12- ¿Cuál de los siguientes defectos de coagulación requiere el uso de pruebas viscoelásticas de coagulación para una detección rápida?.A) Trombocitopenia. B) Deficiencia de factor de coagulación. C) Heparinización persistente. D) Fibrinólisis. E) Disfunción plaquetaria.
13- Los estudios de algoritmos de transfusión demuestran éxito en la disminución de transfusiones, pero no siempre disminuyen la pérdida de sangre posoperatoria medida por el drenaje del tubo torácico. A) Verdadero. B) Falso
Inmunoensayos en fase sólida en transplantes
14- ¿Cuál de los siguientes es un factor de riesgo para la aloinmunización HLA? (elija todo lo que corresponda). A) Transfusión de sangre. B) Embarazo. C) Trasplante. D) Trauma
15- ¿Que NO es necesario para establecer la compatibilidad entre el posible receptor y la pareja de donantes?. A) Tipificación de HLA del receptor. B) Tipificación de HLA del donante. C) Prueba de anticuerpos anti-HLA del receptor. D) Prueba de anticuerpos anti-HLA del donante.
16- Los 2 tipos principales de ensayos de anticuerpos son celulares y inmunoensayo en fase solida (SPI).
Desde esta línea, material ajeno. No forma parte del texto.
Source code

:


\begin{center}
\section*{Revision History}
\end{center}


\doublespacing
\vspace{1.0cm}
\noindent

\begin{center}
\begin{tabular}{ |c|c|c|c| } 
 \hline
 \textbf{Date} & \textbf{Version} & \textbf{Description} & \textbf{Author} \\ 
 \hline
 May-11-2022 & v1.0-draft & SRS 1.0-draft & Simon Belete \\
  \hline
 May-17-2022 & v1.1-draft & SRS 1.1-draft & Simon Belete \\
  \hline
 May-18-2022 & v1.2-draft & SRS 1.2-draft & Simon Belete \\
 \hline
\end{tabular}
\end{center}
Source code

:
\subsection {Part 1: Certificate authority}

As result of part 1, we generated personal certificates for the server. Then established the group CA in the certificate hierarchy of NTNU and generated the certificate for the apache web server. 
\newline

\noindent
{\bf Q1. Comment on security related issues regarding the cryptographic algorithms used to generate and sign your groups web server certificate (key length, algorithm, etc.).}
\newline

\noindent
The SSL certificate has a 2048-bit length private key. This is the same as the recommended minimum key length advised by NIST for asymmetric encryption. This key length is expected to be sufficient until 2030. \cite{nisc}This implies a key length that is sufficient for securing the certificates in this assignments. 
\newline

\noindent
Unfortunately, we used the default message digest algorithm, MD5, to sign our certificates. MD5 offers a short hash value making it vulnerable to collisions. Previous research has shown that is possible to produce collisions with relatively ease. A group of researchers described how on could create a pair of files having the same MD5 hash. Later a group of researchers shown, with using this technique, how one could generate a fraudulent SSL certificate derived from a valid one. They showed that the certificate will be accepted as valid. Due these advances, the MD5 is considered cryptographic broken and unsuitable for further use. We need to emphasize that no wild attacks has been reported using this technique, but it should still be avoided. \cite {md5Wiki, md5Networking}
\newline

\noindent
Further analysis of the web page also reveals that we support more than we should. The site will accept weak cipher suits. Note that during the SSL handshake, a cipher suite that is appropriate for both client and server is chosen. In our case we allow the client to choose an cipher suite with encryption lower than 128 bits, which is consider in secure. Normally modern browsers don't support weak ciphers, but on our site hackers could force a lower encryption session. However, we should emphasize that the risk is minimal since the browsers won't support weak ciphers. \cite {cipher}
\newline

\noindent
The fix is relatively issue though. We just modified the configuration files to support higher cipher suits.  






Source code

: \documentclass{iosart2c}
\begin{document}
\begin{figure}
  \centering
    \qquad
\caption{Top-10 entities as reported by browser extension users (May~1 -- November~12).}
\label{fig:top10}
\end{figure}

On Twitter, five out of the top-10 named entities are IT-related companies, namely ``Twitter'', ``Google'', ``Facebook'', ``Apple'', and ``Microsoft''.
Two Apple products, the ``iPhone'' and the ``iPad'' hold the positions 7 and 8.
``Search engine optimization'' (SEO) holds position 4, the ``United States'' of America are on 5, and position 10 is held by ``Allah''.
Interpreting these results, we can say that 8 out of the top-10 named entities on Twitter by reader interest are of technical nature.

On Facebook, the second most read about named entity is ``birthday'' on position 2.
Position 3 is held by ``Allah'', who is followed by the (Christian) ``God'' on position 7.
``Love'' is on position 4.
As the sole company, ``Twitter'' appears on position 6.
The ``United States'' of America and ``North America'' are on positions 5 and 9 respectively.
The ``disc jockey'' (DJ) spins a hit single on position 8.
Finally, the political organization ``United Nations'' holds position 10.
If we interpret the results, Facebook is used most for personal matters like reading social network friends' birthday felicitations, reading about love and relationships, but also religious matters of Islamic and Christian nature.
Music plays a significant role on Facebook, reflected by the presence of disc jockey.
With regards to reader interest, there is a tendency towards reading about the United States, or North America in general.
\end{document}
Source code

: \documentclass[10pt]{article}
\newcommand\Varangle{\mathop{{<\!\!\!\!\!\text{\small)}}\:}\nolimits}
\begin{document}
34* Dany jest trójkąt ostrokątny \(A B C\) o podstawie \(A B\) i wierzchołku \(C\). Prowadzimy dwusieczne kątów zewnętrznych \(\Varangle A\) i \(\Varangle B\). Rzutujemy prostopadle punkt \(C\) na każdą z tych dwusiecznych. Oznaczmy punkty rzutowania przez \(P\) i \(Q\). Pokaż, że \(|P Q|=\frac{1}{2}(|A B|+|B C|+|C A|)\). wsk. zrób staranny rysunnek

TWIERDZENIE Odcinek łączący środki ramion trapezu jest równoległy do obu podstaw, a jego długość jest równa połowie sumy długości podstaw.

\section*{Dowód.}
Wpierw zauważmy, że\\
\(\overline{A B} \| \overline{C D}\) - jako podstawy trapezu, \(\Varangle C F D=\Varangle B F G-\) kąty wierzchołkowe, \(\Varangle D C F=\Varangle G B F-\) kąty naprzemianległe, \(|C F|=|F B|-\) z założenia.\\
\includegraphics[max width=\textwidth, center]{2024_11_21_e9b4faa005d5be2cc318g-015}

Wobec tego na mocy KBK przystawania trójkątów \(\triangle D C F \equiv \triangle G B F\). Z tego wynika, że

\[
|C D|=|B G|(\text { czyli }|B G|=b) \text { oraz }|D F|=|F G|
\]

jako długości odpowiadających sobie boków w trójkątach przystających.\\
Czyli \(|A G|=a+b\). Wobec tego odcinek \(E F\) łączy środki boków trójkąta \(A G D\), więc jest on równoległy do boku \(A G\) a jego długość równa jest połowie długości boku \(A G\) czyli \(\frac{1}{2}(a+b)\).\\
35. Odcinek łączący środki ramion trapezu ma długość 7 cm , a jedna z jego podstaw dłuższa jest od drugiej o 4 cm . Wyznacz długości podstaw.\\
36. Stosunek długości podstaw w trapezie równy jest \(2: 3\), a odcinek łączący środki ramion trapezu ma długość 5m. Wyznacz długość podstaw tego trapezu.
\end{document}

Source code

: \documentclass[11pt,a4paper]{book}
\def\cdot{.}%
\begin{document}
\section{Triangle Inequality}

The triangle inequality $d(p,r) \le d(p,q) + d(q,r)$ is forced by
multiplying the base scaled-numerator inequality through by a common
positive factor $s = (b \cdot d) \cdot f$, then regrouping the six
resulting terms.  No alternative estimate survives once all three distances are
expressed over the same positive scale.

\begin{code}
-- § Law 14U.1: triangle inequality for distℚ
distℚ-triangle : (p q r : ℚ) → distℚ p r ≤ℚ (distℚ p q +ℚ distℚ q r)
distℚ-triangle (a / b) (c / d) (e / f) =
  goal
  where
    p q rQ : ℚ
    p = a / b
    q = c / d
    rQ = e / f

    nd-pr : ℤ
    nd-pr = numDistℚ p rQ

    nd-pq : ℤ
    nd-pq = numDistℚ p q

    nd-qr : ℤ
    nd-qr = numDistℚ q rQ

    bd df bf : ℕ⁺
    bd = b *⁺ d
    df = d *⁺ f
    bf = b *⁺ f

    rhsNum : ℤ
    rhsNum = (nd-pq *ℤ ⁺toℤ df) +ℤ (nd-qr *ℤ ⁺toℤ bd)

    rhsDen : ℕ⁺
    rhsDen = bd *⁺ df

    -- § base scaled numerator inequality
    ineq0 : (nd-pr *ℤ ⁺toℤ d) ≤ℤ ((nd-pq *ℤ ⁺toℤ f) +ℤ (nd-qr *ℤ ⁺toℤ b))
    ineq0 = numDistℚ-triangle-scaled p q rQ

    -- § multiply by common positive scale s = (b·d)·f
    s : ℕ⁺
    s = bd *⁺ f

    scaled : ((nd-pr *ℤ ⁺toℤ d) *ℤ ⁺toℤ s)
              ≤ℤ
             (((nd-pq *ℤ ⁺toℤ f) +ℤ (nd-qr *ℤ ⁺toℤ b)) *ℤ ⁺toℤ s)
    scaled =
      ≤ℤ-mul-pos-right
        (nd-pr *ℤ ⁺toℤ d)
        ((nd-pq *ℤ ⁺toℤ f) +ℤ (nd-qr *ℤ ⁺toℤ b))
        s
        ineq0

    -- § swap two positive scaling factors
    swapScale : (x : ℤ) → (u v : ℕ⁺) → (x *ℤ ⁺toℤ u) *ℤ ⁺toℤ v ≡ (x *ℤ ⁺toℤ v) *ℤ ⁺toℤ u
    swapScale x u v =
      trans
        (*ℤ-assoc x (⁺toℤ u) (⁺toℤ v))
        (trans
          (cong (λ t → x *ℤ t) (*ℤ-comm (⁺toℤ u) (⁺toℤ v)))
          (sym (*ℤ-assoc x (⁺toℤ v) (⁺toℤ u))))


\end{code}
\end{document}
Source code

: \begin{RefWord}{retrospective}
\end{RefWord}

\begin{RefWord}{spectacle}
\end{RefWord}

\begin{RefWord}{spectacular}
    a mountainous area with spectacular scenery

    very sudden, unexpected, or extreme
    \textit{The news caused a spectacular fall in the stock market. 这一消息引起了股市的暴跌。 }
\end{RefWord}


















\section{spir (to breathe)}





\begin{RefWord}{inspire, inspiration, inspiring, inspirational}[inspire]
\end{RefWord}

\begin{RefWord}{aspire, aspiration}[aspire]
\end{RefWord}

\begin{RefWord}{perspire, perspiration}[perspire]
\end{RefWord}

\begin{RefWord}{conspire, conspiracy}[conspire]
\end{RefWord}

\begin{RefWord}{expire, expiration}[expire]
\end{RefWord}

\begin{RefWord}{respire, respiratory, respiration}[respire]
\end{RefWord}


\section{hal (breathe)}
Se recomienda realizar tanto un ensayo SPI como celular. ¿Qué 2 métodos cumplen con esta recomendación? (elija todo lo que corresponda). A) AHG-CDC y citometría de flujo. B) Luminex y ELISA. C) AHG-CDC y Luminex. D) Citometría de flujo y ELISA
17- ¿Cuál de los siguientes puede causar una interferencia falsa negativa en el SPI que puede afectar la interpretación de los resultados y resultar en el trasplante de un órgano incompatible? (elija todo lo que corresponda). A) Rituximab. B) IgM. C) ATG. D) Complemento.
Proteinas
18- La mejor combinación de pruebas para detectar proteínas monoclonales es: A) Concentraciones de inmunoglobulina sérica (IgG, IgA, IgM) B) Electroforesis de proteínas séricas y electroforesis por inmunofijación. C) Electroforesis de proteínas en suero y orina. D) Electroforesis de proteínas en orina y electroforesis por inmunofijación
19- Los hallazgos típicos en el mieloma de cadenas ligeras incluyen todos los siguientes EXCEPTO: A) Una banda discreta en la electroforesis de proteínas séricas. B) Hipogammaglobulinemia (sérica). C) Una banda discreta en la electroforesis de proteínas urinarias. D) Una tira reactiva de orina negativa para proteínas.
20- ¿Cuál es el diagnóstico más común asociado a las proteínas monoclonales?. A) Amiloidosis. B) Mieloma múltiple. C) Gammapatía monoclonal de significado indeterminado. D) Macroglobulinemia de Waldenstrom
Respuestas según el articulo original
1-D) Valor negativo (NPV) alto .2-C) Influenza C. 3- B) Falso. 4- C) Detección de colonización. 5- C) Contenido de O2. 6- B) Una oxihemoglobina fraccionada normal es más alta en Denver que en Boston porque tiene menos contaminación del aire.7- C) Ley de Beer.8- C) Disminución de PCO2, y HCO3. 9- A) Diarrea. 10-C) Altas concentraciones de proteínas séricas (por ejemplo, mieloma múltiple) 11- E) Todo lo anterior.12- D) Fibrinólisis.13- B) Falso.14- A), B) C).15-D) Prueba de anticuerpos anti-HLA del donante.16-C) AHG-CDC y Luminex. D) Citometría de flujo y ELISA. 17-B) IgM. C) ATG. D) Complemento.18-C) Electroforesis de proteínas en suero y orina.19-A) Una banda discreta en la electroforesis de proteínas séricas. 20-C) Gammapatía monoclonal de significado indeterminado.